How very British, how very self-deprecating, to name a TV series QI, meaning "quite interesting". It's a "comedy panel quiz show" hosted by the ubiquitous Stephen Fry which, in Britain, started out modestly on one of the BBC's smaller channels and has since moved to BBC One.
It's not hard to see its appeal in that country, with the combination of Fry and comedian Alan Davies, plus a revolving selection of guests. The first episode on Prime on Sunday night was, well, quite interesting. The theme was Fight or Flight, with Fry asking questions to which the panellists were expected to deliver interesting answers, if not necessarily the right ones. Why were Spitfires painted pink? What's the opposite of a flying fish? When lions fight bears, which animal wins?
The guests' efforts to deliver answers were generally nonsense, and Johnny Vegas' accent was so thick it was hard to hear what he was saying - the audience thought he was hilarious - but the answers were quite interesting and poet Pam Ayres won. The scoring system was a complete mystery but any TV which increases general knowledge has got to be a treat these days.
QI followed Last Chance To See, also hosted by Fry and his mate, conservationist Mark Carwardine. (Prime has dubbed this Fry Up night.) I am enjoying this series, which films them in locations around the world as they try to track down endangered species Carwardine first studied 25 years ago with the late writer Douglas Adams. It's an unsettling programme, on the one hand depressing, as you see the environmental damage created by humans in such a short period of time since then, balanced by the frail optimism of efforts to reverse the destruction.
The combination of Fry, the enthusiastic and eloquent bumbler, and Carwardine, the expert, works well. On Sunday, they were in Madagascar, the island where the idea for the original Last Chance To See project was born. This time, they were in search of nocturnal lemur the aye-aye, a process which forced Fry to go camping in the forest. "I haven't camped since I was 16," he moaned, "except in the homosexual sense."
"I wish I'd ordered two tents now," said Carwardine.
The sad thing about Madagascar, which we saw as they drove down the coast, was its barrenness, largely devoid of the lush jungles which used to cover the island. But they did see some amazing creatures in the wild, as well as two ugly but adorable aye-ayes in a tiny zoo. Fry fell in love with them.

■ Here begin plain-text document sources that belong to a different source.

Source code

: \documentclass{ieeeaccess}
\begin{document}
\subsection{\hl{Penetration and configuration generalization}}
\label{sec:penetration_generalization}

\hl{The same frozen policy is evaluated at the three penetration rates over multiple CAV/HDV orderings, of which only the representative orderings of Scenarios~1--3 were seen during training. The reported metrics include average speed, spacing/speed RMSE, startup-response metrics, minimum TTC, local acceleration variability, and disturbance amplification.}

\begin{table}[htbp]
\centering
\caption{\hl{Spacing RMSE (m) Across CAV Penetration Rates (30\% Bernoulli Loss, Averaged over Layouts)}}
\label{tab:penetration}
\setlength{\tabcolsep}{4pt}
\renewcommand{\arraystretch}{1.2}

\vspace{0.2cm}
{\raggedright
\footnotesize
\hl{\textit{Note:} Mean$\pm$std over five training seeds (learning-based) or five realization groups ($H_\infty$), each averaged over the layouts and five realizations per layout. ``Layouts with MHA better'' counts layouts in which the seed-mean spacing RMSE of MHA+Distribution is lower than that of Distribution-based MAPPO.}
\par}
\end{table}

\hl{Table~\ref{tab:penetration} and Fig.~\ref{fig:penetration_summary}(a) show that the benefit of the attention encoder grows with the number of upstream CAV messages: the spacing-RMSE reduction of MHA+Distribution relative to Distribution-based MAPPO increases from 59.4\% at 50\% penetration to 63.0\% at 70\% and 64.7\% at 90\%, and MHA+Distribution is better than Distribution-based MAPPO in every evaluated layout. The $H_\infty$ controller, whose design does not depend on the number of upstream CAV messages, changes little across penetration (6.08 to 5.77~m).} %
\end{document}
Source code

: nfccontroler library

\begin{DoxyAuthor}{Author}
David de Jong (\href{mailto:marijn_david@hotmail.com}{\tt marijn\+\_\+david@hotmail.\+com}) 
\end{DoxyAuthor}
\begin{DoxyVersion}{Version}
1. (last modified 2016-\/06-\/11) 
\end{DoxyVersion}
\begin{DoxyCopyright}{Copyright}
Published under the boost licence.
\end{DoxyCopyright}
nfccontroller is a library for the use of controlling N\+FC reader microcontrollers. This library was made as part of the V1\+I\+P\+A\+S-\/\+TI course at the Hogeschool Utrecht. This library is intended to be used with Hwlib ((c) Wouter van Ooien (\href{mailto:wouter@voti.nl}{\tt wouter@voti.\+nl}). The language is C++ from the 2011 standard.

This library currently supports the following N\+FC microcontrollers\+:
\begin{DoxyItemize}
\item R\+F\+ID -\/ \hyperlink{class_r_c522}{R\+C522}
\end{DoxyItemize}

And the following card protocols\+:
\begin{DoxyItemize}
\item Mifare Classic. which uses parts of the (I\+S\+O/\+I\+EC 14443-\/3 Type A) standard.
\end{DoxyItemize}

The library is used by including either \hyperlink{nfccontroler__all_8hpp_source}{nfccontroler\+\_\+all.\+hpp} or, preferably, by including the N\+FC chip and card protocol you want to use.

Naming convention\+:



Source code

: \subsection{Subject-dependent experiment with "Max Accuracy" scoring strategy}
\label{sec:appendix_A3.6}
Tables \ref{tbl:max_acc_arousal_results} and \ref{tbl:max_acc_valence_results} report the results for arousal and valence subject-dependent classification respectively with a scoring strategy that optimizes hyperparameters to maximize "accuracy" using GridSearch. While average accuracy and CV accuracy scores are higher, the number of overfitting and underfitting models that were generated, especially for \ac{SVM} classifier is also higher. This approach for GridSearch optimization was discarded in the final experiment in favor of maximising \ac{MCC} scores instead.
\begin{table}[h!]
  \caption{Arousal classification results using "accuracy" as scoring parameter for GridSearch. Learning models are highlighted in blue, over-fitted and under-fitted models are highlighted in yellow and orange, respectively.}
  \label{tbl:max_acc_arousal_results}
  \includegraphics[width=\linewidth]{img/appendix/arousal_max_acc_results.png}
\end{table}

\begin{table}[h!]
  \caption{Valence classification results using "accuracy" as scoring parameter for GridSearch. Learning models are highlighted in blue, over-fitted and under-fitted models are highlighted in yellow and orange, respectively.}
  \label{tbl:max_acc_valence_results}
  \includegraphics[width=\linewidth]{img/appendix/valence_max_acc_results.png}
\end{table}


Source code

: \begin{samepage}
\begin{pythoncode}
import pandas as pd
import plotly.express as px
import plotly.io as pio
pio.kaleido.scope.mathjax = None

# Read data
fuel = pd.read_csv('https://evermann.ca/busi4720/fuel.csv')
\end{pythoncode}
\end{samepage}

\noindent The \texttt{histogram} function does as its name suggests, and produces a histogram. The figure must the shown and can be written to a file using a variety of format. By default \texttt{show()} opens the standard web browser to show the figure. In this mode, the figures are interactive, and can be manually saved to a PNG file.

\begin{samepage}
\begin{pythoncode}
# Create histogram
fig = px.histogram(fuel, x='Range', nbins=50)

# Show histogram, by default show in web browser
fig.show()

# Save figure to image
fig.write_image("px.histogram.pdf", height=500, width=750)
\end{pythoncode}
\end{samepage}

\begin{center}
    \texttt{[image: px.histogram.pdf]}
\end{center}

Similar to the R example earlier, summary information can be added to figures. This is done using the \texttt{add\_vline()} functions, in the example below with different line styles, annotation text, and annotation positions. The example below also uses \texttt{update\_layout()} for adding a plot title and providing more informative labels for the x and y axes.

There were some peculiar sights: a red fridge full of cold drinks in the desert; dancing white lemurs; a corridor of lone baobab trees which were once surrounded by forest; Fry cooing to a tiny mouse lemur, "Oh my darling."
Earlier he had said, after a night in the tent, that he really missed his wife.
His wife? He meant his Wi-fi.
When nearly all hope had been abandoned that they'd find aye-ayes in the wild, they did. This is a not a preplanned, set-up scenario - the search is real. Last Chance To See is visually enthralling and, yes, very interesting.
In a couple of weeks we'll see Fry and Carwardine in New Zealand, in an encounter with a kakapo, which you can describe only as completely misguided, on the part of the parrot. Painful for Carwardine but funny for us, the viewers.